Re-create visualizations such as histograms, boxplots, or scatterplots to verify that the distribution of the data and the relationships between columns are as expected.
Check the number of missing values:
You can do this again with the heatmap or the list of percentages of missing values.
Sample check:
Manually check a few data points to make sure the values are correct and consistent.
Check data types:
df = pd.read_csv("/path/to/csv")
Check the uniqueness of IDs or keys:
If your dataset contains an ID column or unique key, make sure there are no duplicates.
Statistical Summaries:
import pandas as pd
from ydata_profiling import ProfileReport
data = pd.read_csv("restructed_data.csv")
columns_to_ignore = ['SampleID', 'Units', 'Item_Group', 'Latitude', 'Longitude']
columns_to_profile = [col for col in data.columns if col not in columns_to_ignore]
profile = ProfileReport(data[columns_to_profile], title="dataset")

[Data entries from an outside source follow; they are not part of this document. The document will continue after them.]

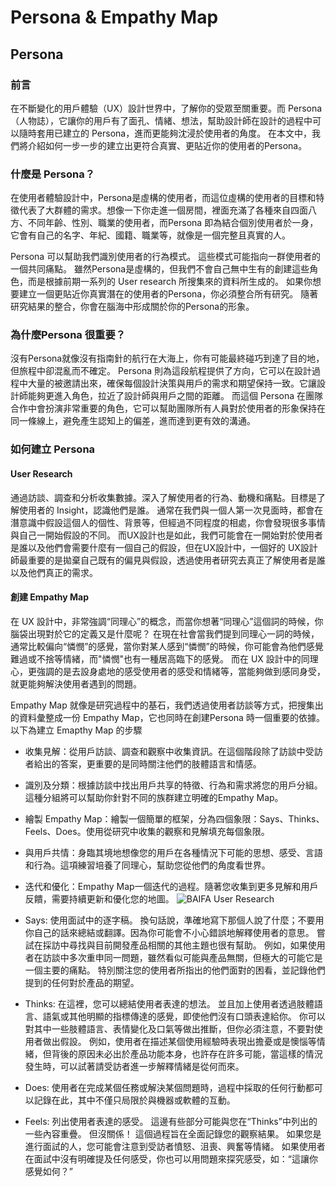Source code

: # Persona & Empathy Map

## Persona

### 前言

在不斷變化的用戶體驗（UX）設計世界中，了解你的受眾至關重要。而 Persona （人物誌），它讓你的用戶有了面孔、情緒、想法，幫助設計師在設計的過程中可以隨時套用已建立的 Persona，進而更能夠沈浸於使用者的角度。
在本文中，我們將介紹如何一步一步的建立出更符合真實、更貼近你的使用者的Persona。

### 什麼是 Persona？

在使用者體驗設計中，Persona是虛構的使用者，而這位虛構的使用者的目標和特徵代表了大群體的需求。想像一下你走進一個房間，裡面充滿了各種來自四面八方、不同年齡、性別、職業的使用者，而Persona 即為結合個別使用者於一身，它會有自己的名字、年紀、國籍、職業等，就像是一個完整且真實的人。 

Persona 可以幫助我們識別使用者的行為模式。 這些模式可能指向一群使用者的一個共同痛點。 雖然Persona是虛構的，但我們不會自己無中生有的創建這些角色，而是根據前期一系列的 User research 所搜集來的資料所生成的。 
如果你想要建立一個更貼近你真實潛在的使用者的Persona，你必須整合所有研究。 隨著研究結果的整合，你會在腦海中形成關於你的Persona的形象。

### 為什麼Persona 很重要？

沒有Persona就像沒有指南針的航行在大海上，你有可能最終碰巧到達了目的地，但旅程中卻混亂而不確定。
Persona 則為這段航程提供了方向，它可以在設計過程中大量的被邀請出來，確保每個設計決策與用戶的需求和期望保持一致。它讓設計師能夠更進入角色，拉近了設計師與用戶之間的距離。
而這個 Persona 在團隊合作中會扮演非常重要的角色，它可以幫助團隊所有人員對於使用者的形象保持在同一條線上，避免產生認知上的偏差，進而達到更有效的溝通。


### 如何建立 Persona

#### User Research
通過訪談、調查和分析收集數據。深入了解使用者的行為、動機和痛點。目標是了解使用者的 Insight，認識他們是誰。
通常在我們與一個人第一次見面時，都會在潛意識中假設這個人的個性、背景等，但經過不同程度的相處，你會發現很多事情與自己一開始假設的不同。
而UX設計也是如此，我們可能會在一開始對於使用者是誰以及他們會需要什麼有一個自己的假設，但在UX設計中，一個好的 UX設計師最重要的是拋棄自己既有的偏見與假設，透過使用者研究去真正了解使用者是誰以及他們真正的需求。

#### 創建 Empathy Map

在 UX 設計中，非常強調“同理心”的概念，而當你想著“同理心”這個詞的時候，你腦袋出現對於它的定義又是什麼呢？
在現在社會當我們提到同理心一詞的時候，通常比較偏向“憐憫”的感覺，當你對某人感到“憐憫”的時候，你可能會為他們感覺難過或不捨等情緒，而"憐憫"也有一種居高臨下的感覺。
而在 UX 設計中的同理心，更強調的是去設身處地的感受使用者的感受和情緒等，當能夠做到感同身受，就更能夠解決使用者遇到的問題。

Empathy Map 就像是研究過程中的基石，我們透過使用者訪談等方式，把搜集出的資料彙整成一份 Empathy Map，它也同時在創建Persona 時一個重要的依據。
以下為建立 Emapthy Map 的步驟

- 收集見解：從用戶訪談、調查和觀察中收集資訊。在這個階段除了訪談中受訪者給出的答案，更重要的是同時關注他們的肢體語言和情感。
- 識別及分類：根據訪談中找出用戶共享的特徵、行為和需求將您的用戶分組。這種分組將可以幫助你針對不同的族群建立明確的Empathy Map。
- 繪製 Empathy Map：繪製一個簡單的框架，分為四個象限：Says、Thinks、Feels、Does。使用從研究中收集的觀察和見解填充每個象限。  
- 與用戶共情：身臨其境地想像您的用戶在各種情況下可能的思想、感受、言語和行為。這項練習培養了同理心，幫助您從他們的角度看世界。
- 迭代和優化：Empathy Map一個迭代的過程。隨著您收集到更多見解和用戶反饋，需要持續更新和優化您的地圖。
![BAIFA User Research](https://github.com/CAFECA-IO/KnowledgeManagement/assets/98379087/384b4296-53fe-4616-b08b-81ea24d165ed)

- Says: 使用面試中的逐字稿。 換句話說，準確地寫下那個人說了什麼；不要用你自己的話來總結或翻譯。因為你可能會不小心錯誤地解釋使用者的意思。 嘗試在採訪中尋找與目前開發產品相關的其他主題也很有幫助。 例如，如果使用者在訪談中多次重申同一問題，雖然看似可能與產品無關，但極大的可能它是一個主要的痛點。 特別關注您的使用者所指出的他們面對的困看，並記錄他們提到的任何對於產品的期望。
- Thinks: 在這裡，您可以總結使用者表達的想法。 並且加上使用者透過肢體語言、語氣或其他明顯的指標傳達的感覺，即使他們沒有口頭表達給你。 你可以對其中一些肢體語言、表情變化及口氣等做出推斷，但你必須注意，不要對使用者做出假設。 例如，使用者在描述某個使用經驗時表現出擔憂或是懊惱等情緒，但背後的原因未必出於產品功能本身，也許存在許多可能，當這樣的情況發生時，可以試著請受訪者進一步解釋情緒是從何而來。
- Does: 使用者在完成某個任務或解決某個問題時，過程中採取的任何行動都可以記錄在此，其中不僅只局限於與機器或軟體的互動。
- Feels: 列出使用者表達的感受。 這邊有些部分可能與您在“Thinks”中列出的一些內容重疊。 但沒關係！ 這個過程旨在全面記錄您的觀察結果。 如果您是進行面試的人，您可能會注意到受訪者憤怒、沮喪、興奮等情緒。 如果使用者在面試中沒有明確提及任何感受，你也可以用問題來探究感受，如：“這讓你感覺如何？”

Documentation of the data cleaning process is an essential part of processing geochemical data sets. Careful documentation helps to ensure transparency, traceability, and reproducibility of results. This is critical to maintaining scientific integrity and enhancing the credibility of research results. When documenting data cleaning related to geochemical datasets, there are several aspects to consider:
Describe the raw data: Document the source and extent of geochemical data, including analytical methods used, sampling processes, and initial dataset structure.

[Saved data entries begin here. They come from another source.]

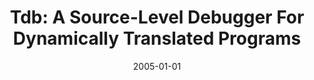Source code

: ---
title: "Tdb: A Source-Level Debugger For Dynamically Translated Programs"
date: 2005-01-01
venue: "Proceedings of the Sixth International Workshop on Automated Debugging, AADEBUG 2005, Monterey, California, USA, September 19-21, 2005"
paperurl: https://doi.org/10.1145/1085130.1085147
authors: "Naveen Kumar, Bruce R Childers and Mary Lou Soffa"
awards: ""
---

Determine Data Quality Requirements: Determine the data quality and consistency criteria required for your specific geochemical question and document these requirements.
Steps of the Data Cleaning Process: List a detailed description of all steps performed in the data cleaning process, such as identifying and removing outliers, correcting inconsistent data, standardizing units of measure, or removing duplicates.

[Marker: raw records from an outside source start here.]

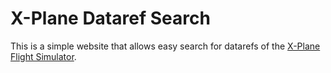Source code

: # X-Plane Dataref Search

This is a simple website that allows easy search for datarefs of the [X-Plane Flight Simulator](http://www.x-plane.com).


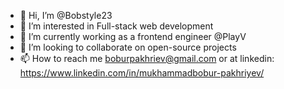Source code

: - 👋 Hi, I’m @Bobstyle23
- 👀 I’m interested in Full-stack web development
- 🌱 I’m currently working as a frontend engineer @PlayV
- 💞️ I’m looking to collaborate on open-source projects
- 📫 How to reach me boburpakhriev@gmail.com or at linkedin: https://www.linkedin.com/in/mukhammadbobur-pakhriyev/

<!---
Bobstyle23/Bobstyle23 is a ✨ special ✨ repository because its `README.md` (this file) appears on your GitHub profile.
You can click the Preview link to take a look at your changes.
--->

Tools and Scripts Used: Document all Python libraries, functions, and scripts used in the Data Cleaning process to ensure reproducibility of results.
Decisions and Justifications: Explain the decisions made during the Data Cleaning process and provide the rationale for those decisions. This may include, for example, selecting specific thresholds for removing outliers or applying specific normalization procedures.
Changes and Impacts: Describe how the data cleaning steps performed affected the structure, volume, and quality of the geochemical data and, if applicable, show the impact of these changes on the results of your analysis.
Versioning and Change History: Maintain a change history of the various versions of your Data Cleaning scripts and documentation to facilitate collaboration and tracking of changes over time.
Walker, M. (2020) Python Data Cleaning Cookbook: Modern Techniques and Python Tools to Detect and Remove Dirty Data and Extract Key Insights. Packt Publishing.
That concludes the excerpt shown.